E com os enfermeiros? Os enfermeiros suspenderam ontem a greve, os enfermeiros especialistas também. Como é que estão as negociações? Eles dão um prazo até ao final de Agosto.
O prazo é aquele que tiver que ser. E, naturalmente, que resultará do processo negocial e, mais uma vez - não me canso de repetir -, daquilo que for a obrigação do Governo de responder pelo interesse geral e pelo interesse público.
Mas é de saudar que houve segunda-feira uma reunião muito positiva que abriu uma agenda negocial com dois dos sindicatos que representam o sector, e em que este protesto, que era um protesto muito atípico, muito desconforme com as regras éticas e deontológicas - aliás, reconhecido recentemente pela própria Procuradoria-Geral da República -, que foi suspenso e que se entrou naquilo que eu considero que é o mais importante. É assumir as divergências à mesa de uma negociação, falando, dizendo o Governo até onde pode ir - naturalmente, o Governo não pode satisfazer o pleno das reivindicações dos grupos profissionais, mas pode, efectivamente, ceder em muitos pontos, como tem feito prova disso - e sentimos agora esse clima que com os enfermeiros há um ambiente de negociação responsável, saudável, que naturalmente terá pontos mais positivos ou menos positivos, que haverá alguma contestação no percurso. Mas é assim que se constrói a democracia. O Governo a negociar, dialogar, salvaguardar o interesse dos dez milhões de portugueses que serve. E a ser capaz de perceber que em grande parte das vezes são legítimas.

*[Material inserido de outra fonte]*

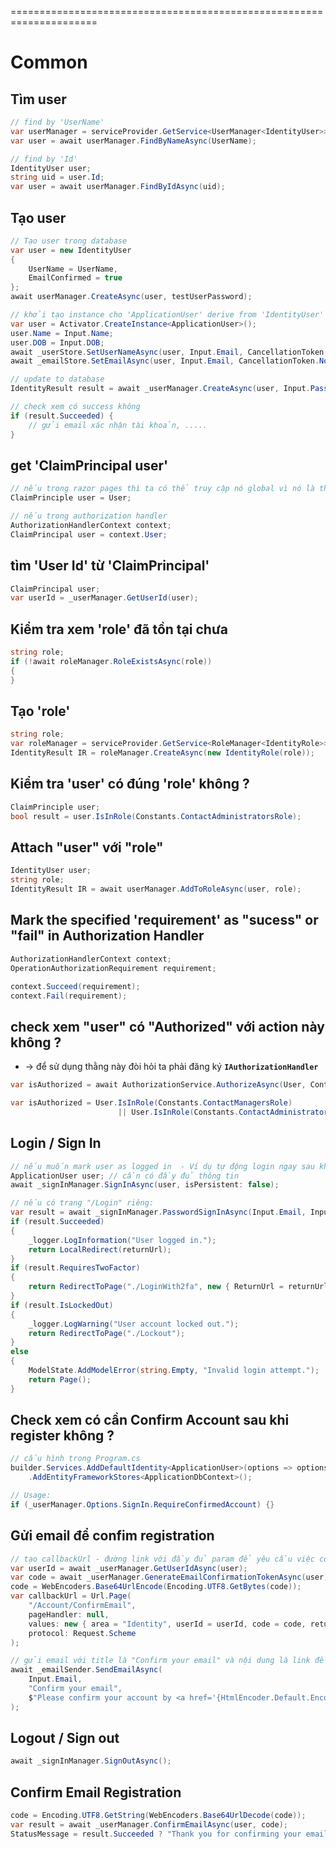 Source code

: =====================================================================
# Common

## Tìm user 
```cs
// find by 'UserName'
var userManager = serviceProvider.GetService<UserManager<IdentityUser>>();
var user = await userManager.FindByNameAsync(UserName);

// find by 'Id'
IdentityUser user;
string uid = user.Id;
var user = await userManager.FindByIdAsync(uid);
```

## Tạo user
```cs
// Tạo user trong database
var user = new IdentityUser
{
    UserName = UserName,
    EmailConfirmed = true
};
await userManager.CreateAsync(user, testUserPassword);
```

```cs
// khởi tạo instance cho 'ApplicationUser' derive from 'IdentityUser'
var user = Activator.CreateInstance<ApplicationUser>();
user.Name = Input.Name;
user.DOB = Input.DOB;
await _userStore.SetUserNameAsync(user, Input.Email, CancellationToken.None);
await _emailStore.SetEmailAsync(user, Input.Email, CancellationToken.None);

// update to database
IdentityResult result = await _userManager.CreateAsync(user, Input.Password); 

// check xem có success không
if (result.Succeeded) {
    // gửi email xác nhận tài khoản, .....
}
```

## get 'ClaimPrincipal user'
```cs
// nếu trong razor pages thì ta có thể truy cập nó global vì nó là thuộc tính của "PageModel"
ClaimPrinciple user = User;

// nếu trong authorization handler
AuthorizationHandlerContext context;
ClaimPrincipal user = context.User;
```

## tìm 'User Id' từ 'ClaimPrincipal'
```cs
ClaimPrincipal user;
var userId = _userManager.GetUserId(user);
```

## Kiểm tra xem 'role' đã tồn tại chưa
```cs
string role;
if (!await roleManager.RoleExistsAsync(role))
{
}
```

## Tạo 'role'
```cs
string role;
var roleManager = serviceProvider.GetService<RoleManager<IdentityRole>>();
IdentityResult IR = roleManager.CreateAsync(new IdentityRole(role));
```

## Kiểm tra 'user' có đúng 'role' không ?
```cs
ClaimPrinciple user;
bool result = user.IsInRole(Constants.ContactAdministratorsRole);
```

## Attach "user" với "role"
```cs
IdentityUser user;
string role;
IdentityResult IR = await userManager.AddToRoleAsync(user, role);
```

## Mark the specified 'requirement' as "sucess" or "fail" in Authorization Handler
```cs
AuthorizationHandlerContext context;
OperationAuthorizationRequirement requirement;

context.Succeed(requirement);
context.Fail(requirement);
```

## check xem "user" có "Authorized" với action này không ?
* -> để sử dụng thằng này đòi hỏi ta phải đăng ký **`IAuthorizationHandler`**
```cs
var isAuthorized = await AuthorizationService.AuthorizeAsync(User, Contact, ContactOperations.Create);

var isAuthorized = User.IsInRole(Constants.ContactManagersRole) 
                        || User.IsInRole(Constants.ContactAdministratorsRole);
```

## Login / Sign In
```cs
// nếu muốn mark user as logged in  - Ví dụ tự động login ngay sau khi register thành công:
ApplicationUser user; // cần có đầy đủ thông tin
await _signInManager.SignInAsync(user, isPersistent: false);

// nếu có trang "/Login" riêng:
var result = await _signInManager.PasswordSignInAsync(Input.Email, Input.Password, Input.RememberMe, lockoutOnFailure: false);
if (result.Succeeded)
{
    _logger.LogInformation("User logged in.");
    return LocalRedirect(returnUrl);
}
if (result.RequiresTwoFactor)
{
    return RedirectToPage("./LoginWith2fa", new { ReturnUrl = returnUrl, RememberMe = Input.RememberMe });
}
if (result.IsLockedOut)
{
    _logger.LogWarning("User account locked out.");
    return RedirectToPage("./Lockout");
}
else
{
    ModelState.AddModelError(string.Empty, "Invalid login attempt.");
    return Page();
}
```

## Check xem có cần Confirm Account sau khi register không ?
```cs
// cấu hình trong Program.cs
builder.Services.AddDefaultIdentity<ApplicationUser>(options => options.SignIn.RequireConfirmedAccount = true)
    .AddEntityFrameworkStores<ApplicationDbContext>();

// Usage:
if (_userManager.Options.SignIn.RequireConfirmedAccount) {}
```

## Gửi email để confim registration
```cs
// tạo callbackUrl - đường link với đầy đủ param để yêu cầu việc confirm registration
var userId = await _userManager.GetUserIdAsync(user);
var code = await _userManager.GenerateEmailConfirmationTokenAsync(user);
code = WebEncoders.Base64UrlEncode(Encoding.UTF8.GetBytes(code));
var callbackUrl = Url.Page(
    "/Account/ConfirmEmail",
    pageHandler: null,
    values: new { area = "Identity", userId = userId, code = code, returnUrl = returnUrl },
    protocol: Request.Scheme
);

// gửi email với title là "Confirm your email" và nội dung là link để 
await _emailSender.SendEmailAsync(
    Input.Email, 
    "Confirm your email",
    $"Please confirm your account by <a href='{HtmlEncoder.Default.Encode(callbackUrl)}'>clicking here</a>."
);
```

## Logout / Sign out
```cs
await _signInManager.SignOutAsync();
```

## Confirm Email Registration
```cs
code = Encoding.UTF8.GetString(WebEncoders.Base64UrlDecode(code));
var result = await _userManager.ConfirmEmailAsync(user, code);
StatusMessage = result.Succeeded ? "Thank you for confirming your email." : "Error confirming your email.";
``` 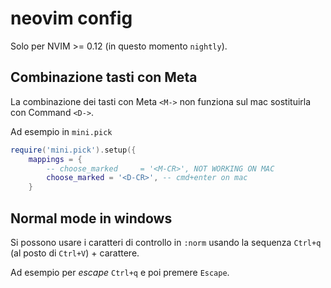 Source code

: # neovim config

Solo per NVIM >= 0.12 (in questo momento `nightly`).

## Combinazione tasti con Meta

La combinazione dei tasti con Meta `<M->` non funziona sul mac sostituirla con Command `<D->`.

Ad esempio in `mini.pick`

```lua
require('mini.pick').setup({
	mappings = {
		-- choose_marked     = '<M-CR>', NOT WORKING ON MAC
		choose_marked = '<D-CR>', -- cmd+enter on mac
	}
```

## Normal mode in windows

Si possono usare i caratteri di controllo in `:norm` usando la sequenza `Ctrl+q` (al posto di `Ctrl+V`) + carattere.

Ad esempio per _escape_ `Ctrl+q` e poi premere `Escape`.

Mas vai ser possível pagar o trabalho diferenciado dos enfermeiros especialistas, chegar a esse acordo até ao final de Agosto?
É impossível responder-lhe porque o que está em cima da mesa é um conjunto enorme de processo de negociação. E naturalmente quando chegarmos ao final de Setembro nós teremos aspectos em que as propostas dos enfermeiros fizeram total vencimento, outras as do Governo fizeram total vencimento. Uma negociação é o resultado de um compromisso. O mais importante para sinalizar é que hoje há abertura dos profissionais, dos enfermeiros. Há abertura do Governo para, à volta da mesa, discutir tudo aquilo que há para discutir, e ver até onde cada uma das partes pode ir.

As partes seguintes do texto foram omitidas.